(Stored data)
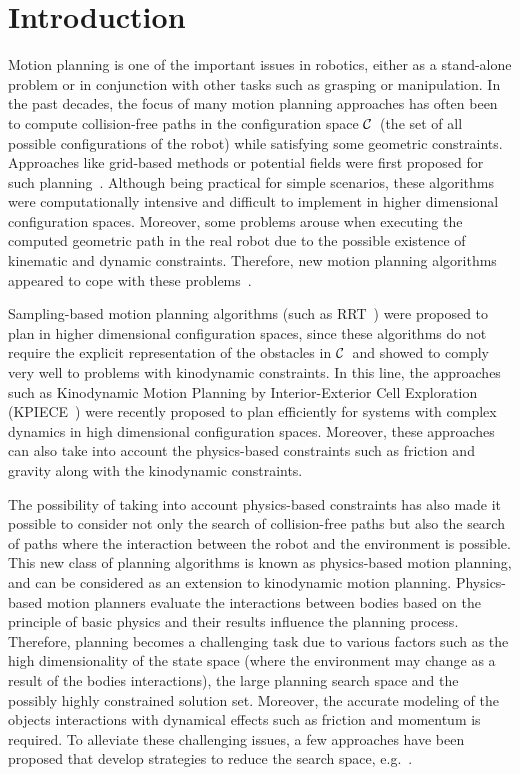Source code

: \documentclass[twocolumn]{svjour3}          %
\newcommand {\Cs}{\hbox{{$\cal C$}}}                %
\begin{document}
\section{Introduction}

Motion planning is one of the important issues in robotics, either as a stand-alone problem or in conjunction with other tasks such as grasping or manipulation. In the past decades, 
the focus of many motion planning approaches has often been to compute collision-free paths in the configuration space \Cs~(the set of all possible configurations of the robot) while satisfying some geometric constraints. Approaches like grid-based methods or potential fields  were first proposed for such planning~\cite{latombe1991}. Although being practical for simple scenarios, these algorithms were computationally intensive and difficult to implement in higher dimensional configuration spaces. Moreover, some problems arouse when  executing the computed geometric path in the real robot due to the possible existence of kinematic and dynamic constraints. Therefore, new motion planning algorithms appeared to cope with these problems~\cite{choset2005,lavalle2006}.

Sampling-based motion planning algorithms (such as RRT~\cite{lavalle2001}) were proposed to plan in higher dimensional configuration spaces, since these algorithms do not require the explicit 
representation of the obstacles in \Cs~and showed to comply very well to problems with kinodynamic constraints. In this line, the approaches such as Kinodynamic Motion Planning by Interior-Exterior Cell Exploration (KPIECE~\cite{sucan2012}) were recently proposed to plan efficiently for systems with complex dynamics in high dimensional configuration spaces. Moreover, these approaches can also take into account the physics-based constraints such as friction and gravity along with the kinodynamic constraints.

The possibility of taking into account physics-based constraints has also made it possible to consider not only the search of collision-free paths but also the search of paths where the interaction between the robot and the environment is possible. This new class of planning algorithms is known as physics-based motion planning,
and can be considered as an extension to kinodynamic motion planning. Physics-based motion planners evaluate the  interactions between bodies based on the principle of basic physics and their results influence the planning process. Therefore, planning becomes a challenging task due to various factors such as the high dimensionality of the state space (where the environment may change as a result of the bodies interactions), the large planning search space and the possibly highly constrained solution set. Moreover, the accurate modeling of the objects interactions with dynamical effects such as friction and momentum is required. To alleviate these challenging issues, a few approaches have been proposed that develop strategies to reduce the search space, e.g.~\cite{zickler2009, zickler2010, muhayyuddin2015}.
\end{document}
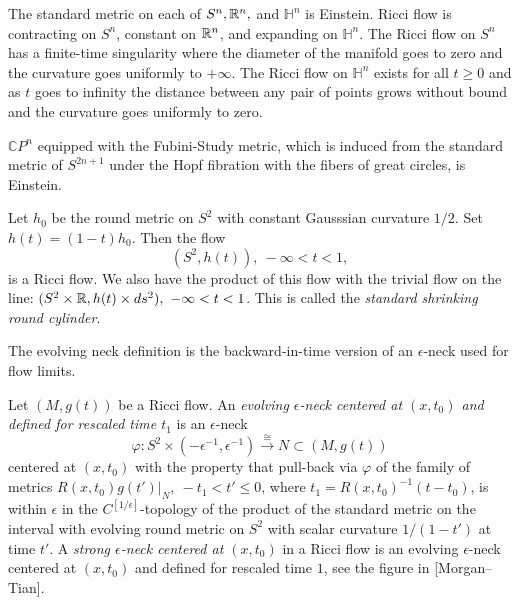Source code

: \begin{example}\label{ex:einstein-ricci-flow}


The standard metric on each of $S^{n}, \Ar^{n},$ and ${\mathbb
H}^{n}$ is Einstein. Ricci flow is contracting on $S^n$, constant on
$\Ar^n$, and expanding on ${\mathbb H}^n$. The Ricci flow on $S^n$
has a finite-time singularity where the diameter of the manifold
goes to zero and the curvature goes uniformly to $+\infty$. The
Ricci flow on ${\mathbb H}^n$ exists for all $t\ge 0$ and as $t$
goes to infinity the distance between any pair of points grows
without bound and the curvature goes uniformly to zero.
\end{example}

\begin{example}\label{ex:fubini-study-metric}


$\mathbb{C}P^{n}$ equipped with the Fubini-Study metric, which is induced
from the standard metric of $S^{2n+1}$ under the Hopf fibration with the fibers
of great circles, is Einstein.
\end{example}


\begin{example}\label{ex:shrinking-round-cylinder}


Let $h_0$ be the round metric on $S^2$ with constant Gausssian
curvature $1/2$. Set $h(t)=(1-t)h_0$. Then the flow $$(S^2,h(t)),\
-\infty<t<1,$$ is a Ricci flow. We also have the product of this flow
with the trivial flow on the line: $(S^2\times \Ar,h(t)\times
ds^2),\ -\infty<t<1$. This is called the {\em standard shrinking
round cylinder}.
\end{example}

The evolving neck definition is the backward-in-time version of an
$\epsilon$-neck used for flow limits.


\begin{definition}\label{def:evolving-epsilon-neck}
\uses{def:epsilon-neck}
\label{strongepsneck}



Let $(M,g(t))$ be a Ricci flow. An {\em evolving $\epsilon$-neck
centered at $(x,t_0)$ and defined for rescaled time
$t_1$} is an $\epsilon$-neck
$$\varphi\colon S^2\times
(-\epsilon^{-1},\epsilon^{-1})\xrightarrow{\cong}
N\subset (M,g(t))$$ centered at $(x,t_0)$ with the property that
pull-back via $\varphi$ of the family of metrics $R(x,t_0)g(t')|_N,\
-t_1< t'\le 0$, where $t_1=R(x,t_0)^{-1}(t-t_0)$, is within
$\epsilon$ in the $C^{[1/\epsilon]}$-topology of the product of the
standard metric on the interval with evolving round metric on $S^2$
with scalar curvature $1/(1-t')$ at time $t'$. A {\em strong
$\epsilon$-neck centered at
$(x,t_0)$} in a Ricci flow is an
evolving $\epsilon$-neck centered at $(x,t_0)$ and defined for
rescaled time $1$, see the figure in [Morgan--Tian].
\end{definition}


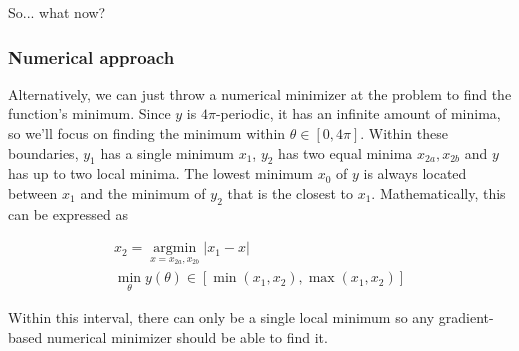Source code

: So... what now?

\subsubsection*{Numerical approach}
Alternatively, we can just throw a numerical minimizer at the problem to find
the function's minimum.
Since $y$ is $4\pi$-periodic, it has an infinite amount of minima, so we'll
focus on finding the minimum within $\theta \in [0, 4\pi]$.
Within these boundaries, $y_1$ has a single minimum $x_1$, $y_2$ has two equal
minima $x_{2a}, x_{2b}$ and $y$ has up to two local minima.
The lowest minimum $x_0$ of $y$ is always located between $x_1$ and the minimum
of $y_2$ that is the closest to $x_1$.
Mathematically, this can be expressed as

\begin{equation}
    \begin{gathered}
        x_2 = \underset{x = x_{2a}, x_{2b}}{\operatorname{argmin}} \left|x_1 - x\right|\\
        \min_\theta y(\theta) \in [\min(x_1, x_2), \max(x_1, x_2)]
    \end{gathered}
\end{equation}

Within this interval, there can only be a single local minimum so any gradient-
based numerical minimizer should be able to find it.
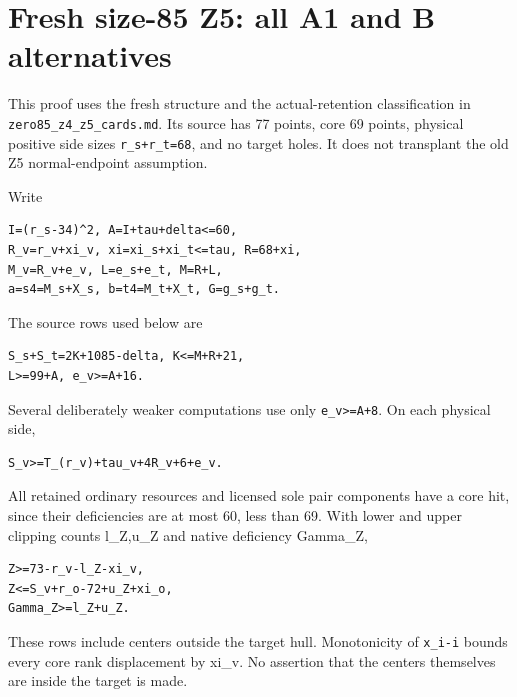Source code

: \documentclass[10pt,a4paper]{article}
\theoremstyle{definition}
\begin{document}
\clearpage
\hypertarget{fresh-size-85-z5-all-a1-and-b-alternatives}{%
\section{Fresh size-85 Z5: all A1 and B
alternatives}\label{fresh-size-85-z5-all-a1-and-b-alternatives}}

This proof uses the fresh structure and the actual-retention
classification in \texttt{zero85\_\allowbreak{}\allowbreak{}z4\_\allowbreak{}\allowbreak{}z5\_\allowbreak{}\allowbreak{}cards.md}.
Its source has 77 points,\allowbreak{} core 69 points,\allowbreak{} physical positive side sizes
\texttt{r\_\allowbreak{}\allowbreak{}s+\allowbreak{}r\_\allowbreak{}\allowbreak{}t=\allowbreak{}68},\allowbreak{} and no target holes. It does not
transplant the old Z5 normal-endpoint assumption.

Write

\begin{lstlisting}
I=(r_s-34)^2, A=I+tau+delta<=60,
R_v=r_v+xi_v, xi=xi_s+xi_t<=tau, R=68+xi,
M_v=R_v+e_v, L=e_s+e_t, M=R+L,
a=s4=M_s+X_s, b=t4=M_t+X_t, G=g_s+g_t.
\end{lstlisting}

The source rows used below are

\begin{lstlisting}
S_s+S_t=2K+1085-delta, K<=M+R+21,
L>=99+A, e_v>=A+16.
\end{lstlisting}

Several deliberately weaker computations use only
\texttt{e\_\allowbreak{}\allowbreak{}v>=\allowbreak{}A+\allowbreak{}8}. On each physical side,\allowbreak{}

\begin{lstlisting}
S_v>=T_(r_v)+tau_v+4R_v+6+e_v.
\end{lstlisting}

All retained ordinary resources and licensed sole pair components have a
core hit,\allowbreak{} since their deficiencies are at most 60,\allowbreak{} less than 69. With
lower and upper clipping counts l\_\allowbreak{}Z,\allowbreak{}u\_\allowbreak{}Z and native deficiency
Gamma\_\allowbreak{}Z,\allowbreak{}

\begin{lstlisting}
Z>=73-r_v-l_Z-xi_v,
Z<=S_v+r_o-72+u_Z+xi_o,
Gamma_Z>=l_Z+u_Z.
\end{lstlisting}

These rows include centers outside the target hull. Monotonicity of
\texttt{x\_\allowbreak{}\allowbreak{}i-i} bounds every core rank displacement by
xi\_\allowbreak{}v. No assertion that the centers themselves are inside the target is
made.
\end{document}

--

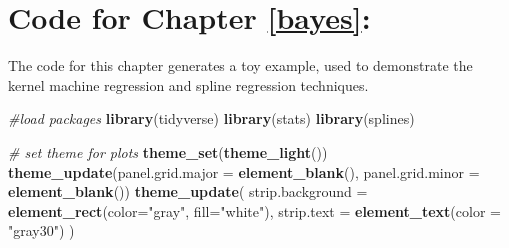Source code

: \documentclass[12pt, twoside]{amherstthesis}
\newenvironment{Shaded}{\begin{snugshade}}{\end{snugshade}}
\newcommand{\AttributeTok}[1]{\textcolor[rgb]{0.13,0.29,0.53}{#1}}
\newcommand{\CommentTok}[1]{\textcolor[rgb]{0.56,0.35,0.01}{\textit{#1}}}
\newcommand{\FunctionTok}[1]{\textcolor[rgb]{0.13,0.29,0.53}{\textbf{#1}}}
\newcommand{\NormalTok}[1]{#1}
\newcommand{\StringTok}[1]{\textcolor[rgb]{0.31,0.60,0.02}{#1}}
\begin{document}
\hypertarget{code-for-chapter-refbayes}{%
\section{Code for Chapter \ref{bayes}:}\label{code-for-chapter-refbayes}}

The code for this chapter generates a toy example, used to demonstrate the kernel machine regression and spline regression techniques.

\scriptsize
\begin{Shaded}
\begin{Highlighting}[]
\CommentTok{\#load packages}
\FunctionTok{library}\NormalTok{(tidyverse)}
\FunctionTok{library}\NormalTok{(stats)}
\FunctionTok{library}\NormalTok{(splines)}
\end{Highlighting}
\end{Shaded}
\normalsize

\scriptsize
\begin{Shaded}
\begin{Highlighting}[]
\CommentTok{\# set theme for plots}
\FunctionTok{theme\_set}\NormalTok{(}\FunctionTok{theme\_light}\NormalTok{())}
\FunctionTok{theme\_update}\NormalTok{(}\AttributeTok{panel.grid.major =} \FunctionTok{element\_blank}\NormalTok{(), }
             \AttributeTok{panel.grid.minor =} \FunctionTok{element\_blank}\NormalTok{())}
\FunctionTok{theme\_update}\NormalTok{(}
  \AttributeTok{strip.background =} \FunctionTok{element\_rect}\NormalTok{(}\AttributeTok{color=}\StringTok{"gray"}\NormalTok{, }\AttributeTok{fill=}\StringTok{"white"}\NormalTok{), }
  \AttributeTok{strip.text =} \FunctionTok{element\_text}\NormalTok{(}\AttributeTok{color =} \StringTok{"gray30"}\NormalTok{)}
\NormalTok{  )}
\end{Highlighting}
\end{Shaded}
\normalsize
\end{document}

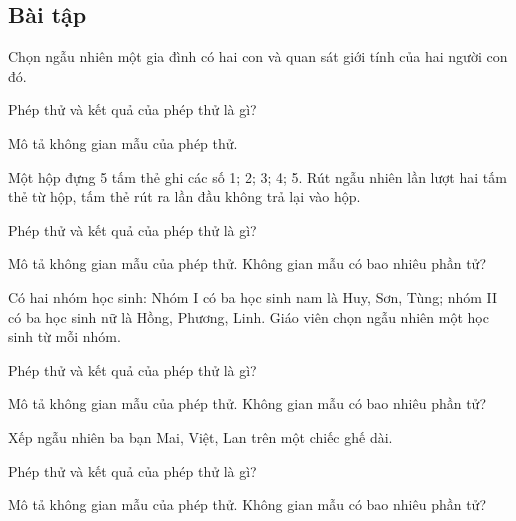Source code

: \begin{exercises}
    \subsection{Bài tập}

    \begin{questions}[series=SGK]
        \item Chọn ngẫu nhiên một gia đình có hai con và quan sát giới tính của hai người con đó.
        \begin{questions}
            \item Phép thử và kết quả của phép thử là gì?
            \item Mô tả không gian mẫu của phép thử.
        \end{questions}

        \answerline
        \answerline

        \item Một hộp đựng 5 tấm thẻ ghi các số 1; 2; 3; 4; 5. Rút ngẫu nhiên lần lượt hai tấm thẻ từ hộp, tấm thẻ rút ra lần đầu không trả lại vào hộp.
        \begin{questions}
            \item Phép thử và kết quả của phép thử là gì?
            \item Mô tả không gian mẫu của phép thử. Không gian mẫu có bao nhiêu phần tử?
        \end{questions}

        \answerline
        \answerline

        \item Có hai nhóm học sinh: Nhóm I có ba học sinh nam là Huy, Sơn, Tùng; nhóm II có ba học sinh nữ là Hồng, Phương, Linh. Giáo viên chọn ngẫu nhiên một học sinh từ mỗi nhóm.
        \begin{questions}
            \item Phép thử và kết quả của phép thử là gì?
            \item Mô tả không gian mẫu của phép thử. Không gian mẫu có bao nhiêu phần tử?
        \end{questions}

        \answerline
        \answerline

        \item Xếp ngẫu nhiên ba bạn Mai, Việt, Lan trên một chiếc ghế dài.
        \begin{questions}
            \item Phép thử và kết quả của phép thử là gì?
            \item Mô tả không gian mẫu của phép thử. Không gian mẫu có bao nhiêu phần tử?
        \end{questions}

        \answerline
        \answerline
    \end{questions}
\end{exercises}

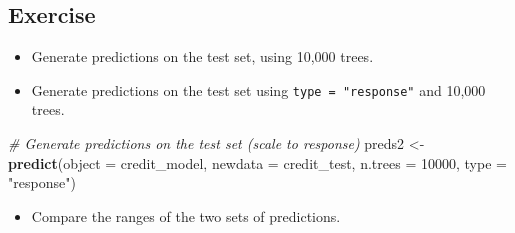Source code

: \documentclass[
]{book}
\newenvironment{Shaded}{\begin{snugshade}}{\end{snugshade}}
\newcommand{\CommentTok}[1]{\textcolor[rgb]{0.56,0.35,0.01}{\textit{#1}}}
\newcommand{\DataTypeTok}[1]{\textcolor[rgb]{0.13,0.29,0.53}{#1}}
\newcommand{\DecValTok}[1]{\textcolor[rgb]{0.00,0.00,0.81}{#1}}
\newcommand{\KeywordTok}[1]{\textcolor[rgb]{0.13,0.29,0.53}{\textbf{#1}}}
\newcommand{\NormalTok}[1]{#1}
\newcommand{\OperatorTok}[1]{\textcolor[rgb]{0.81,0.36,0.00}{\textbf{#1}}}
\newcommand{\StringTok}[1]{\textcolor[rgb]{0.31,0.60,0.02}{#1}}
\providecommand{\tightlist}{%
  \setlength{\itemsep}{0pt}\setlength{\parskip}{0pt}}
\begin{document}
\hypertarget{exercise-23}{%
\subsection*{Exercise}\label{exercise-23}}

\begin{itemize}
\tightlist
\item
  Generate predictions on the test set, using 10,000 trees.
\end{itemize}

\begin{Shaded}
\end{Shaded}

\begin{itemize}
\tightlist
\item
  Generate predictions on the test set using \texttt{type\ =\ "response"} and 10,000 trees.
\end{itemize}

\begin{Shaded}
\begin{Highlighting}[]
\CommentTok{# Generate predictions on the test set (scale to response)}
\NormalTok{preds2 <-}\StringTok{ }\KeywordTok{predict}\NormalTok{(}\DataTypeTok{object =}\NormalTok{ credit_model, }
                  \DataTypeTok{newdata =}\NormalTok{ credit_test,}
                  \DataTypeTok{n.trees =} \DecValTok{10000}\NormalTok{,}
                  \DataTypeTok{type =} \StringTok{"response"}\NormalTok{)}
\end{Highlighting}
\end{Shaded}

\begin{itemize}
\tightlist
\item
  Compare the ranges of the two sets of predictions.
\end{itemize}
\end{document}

...

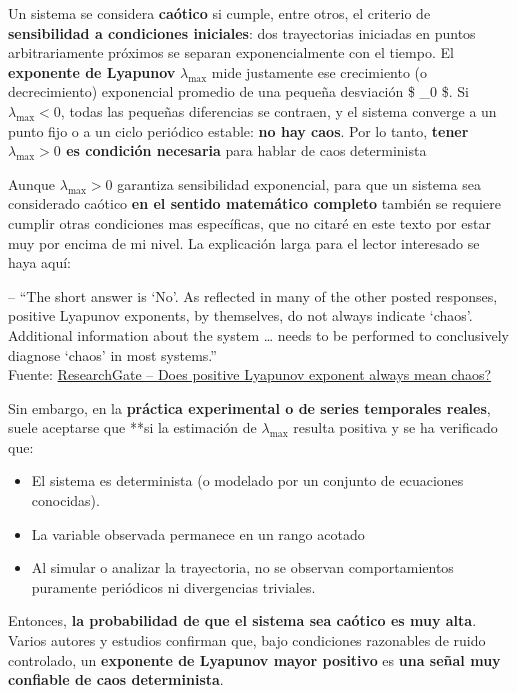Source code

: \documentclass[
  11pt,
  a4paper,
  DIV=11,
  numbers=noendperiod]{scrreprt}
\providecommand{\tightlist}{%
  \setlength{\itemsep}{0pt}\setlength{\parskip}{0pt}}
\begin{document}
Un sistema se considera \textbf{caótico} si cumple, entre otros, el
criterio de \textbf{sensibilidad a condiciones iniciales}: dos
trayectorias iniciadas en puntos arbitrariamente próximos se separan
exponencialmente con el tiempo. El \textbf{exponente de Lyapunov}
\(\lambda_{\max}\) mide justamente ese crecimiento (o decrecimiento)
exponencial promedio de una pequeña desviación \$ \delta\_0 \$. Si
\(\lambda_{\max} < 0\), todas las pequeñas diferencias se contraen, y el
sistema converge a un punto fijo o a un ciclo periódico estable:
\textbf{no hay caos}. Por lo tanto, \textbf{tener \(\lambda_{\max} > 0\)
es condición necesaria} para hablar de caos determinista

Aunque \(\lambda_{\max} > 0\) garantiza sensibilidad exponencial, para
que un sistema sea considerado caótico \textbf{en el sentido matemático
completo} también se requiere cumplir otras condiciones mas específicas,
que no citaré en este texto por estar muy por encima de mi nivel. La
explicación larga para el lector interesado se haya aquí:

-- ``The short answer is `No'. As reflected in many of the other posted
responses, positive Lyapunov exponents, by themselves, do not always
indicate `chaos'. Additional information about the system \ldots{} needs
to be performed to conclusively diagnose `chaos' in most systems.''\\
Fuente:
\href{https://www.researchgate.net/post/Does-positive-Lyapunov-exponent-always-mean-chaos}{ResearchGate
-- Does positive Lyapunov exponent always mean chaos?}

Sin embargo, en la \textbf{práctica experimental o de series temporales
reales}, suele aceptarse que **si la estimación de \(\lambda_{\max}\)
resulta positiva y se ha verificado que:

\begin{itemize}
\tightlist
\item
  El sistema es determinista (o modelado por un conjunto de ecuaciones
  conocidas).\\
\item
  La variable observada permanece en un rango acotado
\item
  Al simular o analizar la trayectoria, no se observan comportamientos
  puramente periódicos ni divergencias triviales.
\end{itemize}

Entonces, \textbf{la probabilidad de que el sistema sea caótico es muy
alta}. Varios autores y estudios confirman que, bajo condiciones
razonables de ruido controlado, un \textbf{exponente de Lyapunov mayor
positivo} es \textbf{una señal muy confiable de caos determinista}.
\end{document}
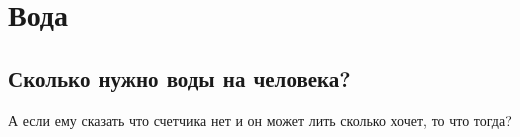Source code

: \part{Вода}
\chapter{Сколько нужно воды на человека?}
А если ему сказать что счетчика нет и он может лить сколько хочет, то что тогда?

_Exercise details_.
Could you return all lines from the data above that contain the string "epsilon"?

_Answer box_.
$\epsilon$-neck used for flow limits.
\begin{definition}\label{def:evolving-epsilon-neck}
\uses{def:epsilon-neck}
Let $(M,g(t))$ be a Ricci flow. An {\em evolving $\epsilon$-neck
$t_1$} is an $\epsilon$-neck
(-\epsilon^{-1},\epsilon^{-1})\xrightarrow{\cong}
$\epsilon$ in the $C^{[1/\epsilon]}$-topology of the product of the
$\epsilon$-neck centered at
evolving $\epsilon$-neck centered at $(x,t_0)$ and defined for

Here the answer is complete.